**TASK**
Transcribe the entries that come next exactly, but not the pictures they contain.
(DATA FOR REVIEW Opens)
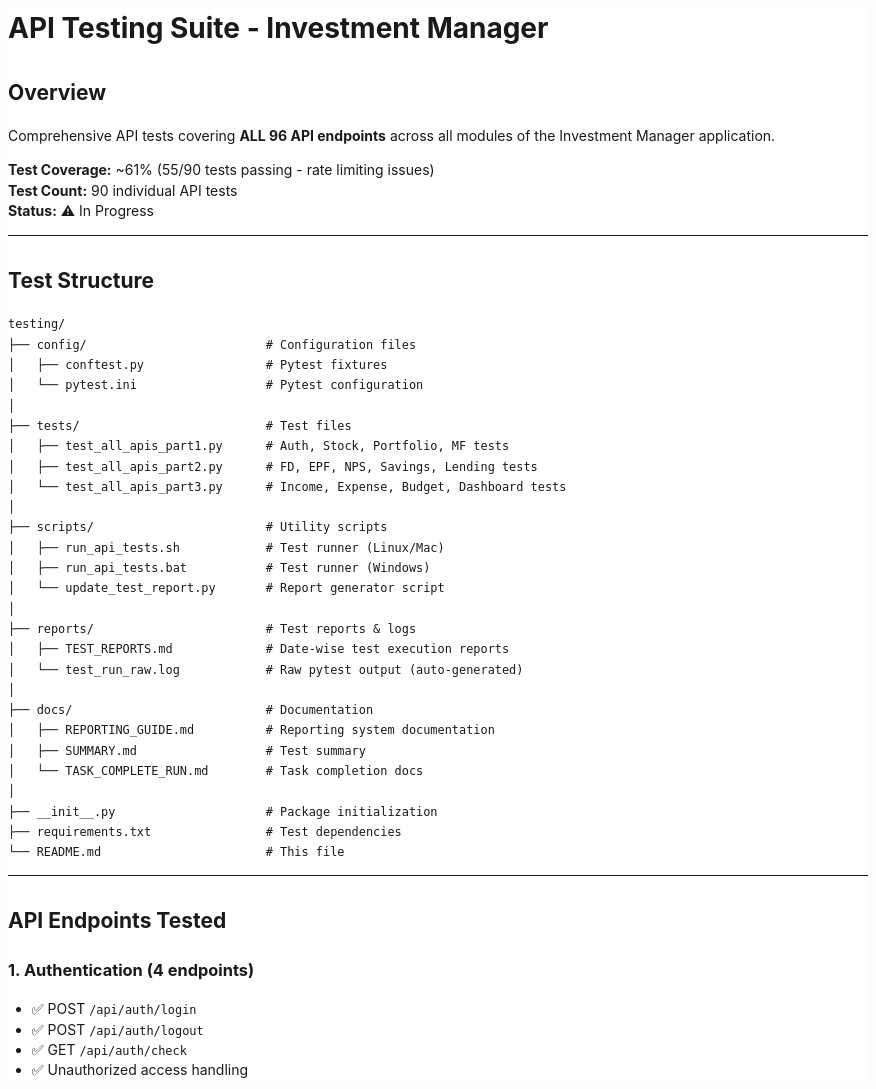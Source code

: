 # API Testing Suite - Investment Manager

## Overview
Comprehensive API tests covering **ALL 96 API endpoints** across all modules of the Investment Manager application.

**Test Coverage:** ~61% (55/90 tests passing - rate limiting issues)  
**Test Count:** 90 individual API tests  
**Status:** ⚠️ In Progress

---

## Test Structure

```
testing/
├── config/                         # Configuration files
│   ├── conftest.py                 # Pytest fixtures
│   └── pytest.ini                  # Pytest configuration
│
├── tests/                          # Test files
│   ├── test_all_apis_part1.py      # Auth, Stock, Portfolio, MF tests
│   ├── test_all_apis_part2.py      # FD, EPF, NPS, Savings, Lending tests
│   └── test_all_apis_part3.py      # Income, Expense, Budget, Dashboard tests
│
├── scripts/                        # Utility scripts
│   ├── run_api_tests.sh            # Test runner (Linux/Mac)
│   ├── run_api_tests.bat           # Test runner (Windows)
│   └── update_test_report.py       # Report generator script
│
├── reports/                        # Test reports & logs
│   ├── TEST_REPORTS.md             # Date-wise test execution reports
│   └── test_run_raw.log            # Raw pytest output (auto-generated)
│
├── docs/                           # Documentation
│   ├── REPORTING_GUIDE.md          # Reporting system documentation
│   ├── SUMMARY.md                  # Test summary
│   └── TASK_COMPLETE_RUN.md        # Task completion docs
│
├── __init__.py                     # Package initialization
├── requirements.txt                # Test dependencies
└── README.md                       # This file
```

---

## API Endpoints Tested

### 1. Authentication (4 endpoints)
- ✅ POST `/api/auth/login`
- ✅ POST `/api/auth/logout`
- ✅ GET `/api/auth/check`
- ✅ Unauthorized access handling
(DATA FOR REVIEW Closes)
**WRITTEN RESPONSE**
Source code

: # API Testing Suite - Investment Manager

## Overview
Comprehensive API tests covering **ALL 96 API endpoints** across all modules of the Investment Manager application.

**Test Coverage:** ~61% (55/90 tests passing - rate limiting issues)  
**Test Count:** 90 individual API tests  
**Status:** ⚠️ In Progress

---

## Test Structure

```
testing/
├── config/                         # Configuration files
│   ├── conftest.py                 # Pytest fixtures
│   └── pytest.ini                  # Pytest configuration
│
├── tests/                          # Test files
│   ├── test_all_apis_part1.py      # Auth, Stock, Portfolio, MF tests
│   ├── test_all_apis_part2.py      # FD, EPF, NPS, Savings, Lending tests
│   └── test_all_apis_part3.py      # Income, Expense, Budget, Dashboard tests
│
├── scripts/                        # Utility scripts
│   ├── run_api_tests.sh            # Test runner (Linux/Mac)
│   ├── run_api_tests.bat           # Test runner (Windows)
│   └── update_test_report.py       # Report generator script
│
├── reports/                        # Test reports & logs
│   ├── TEST_REPORTS.md             # Date-wise test execution reports
│   └── test_run_raw.log            # Raw pytest output (auto-generated)
│
├── docs/                           # Documentation
│   ├── REPORTING_GUIDE.md          # Reporting system documentation
│   ├── SUMMARY.md                  # Test summary
│   └── TASK_COMPLETE_RUN.md        # Task completion docs
│
├── __init__.py                     # Package initialization
├── requirements.txt                # Test dependencies
└── README.md                       # This file
```

---

## API Endpoints Tested

### 1. Authentication (4 endpoints)
- ✅ POST `/api/auth/login`
- ✅ POST `/api/auth/logout`
- ✅ GET `/api/auth/check`
- ✅ Unauthorized access handling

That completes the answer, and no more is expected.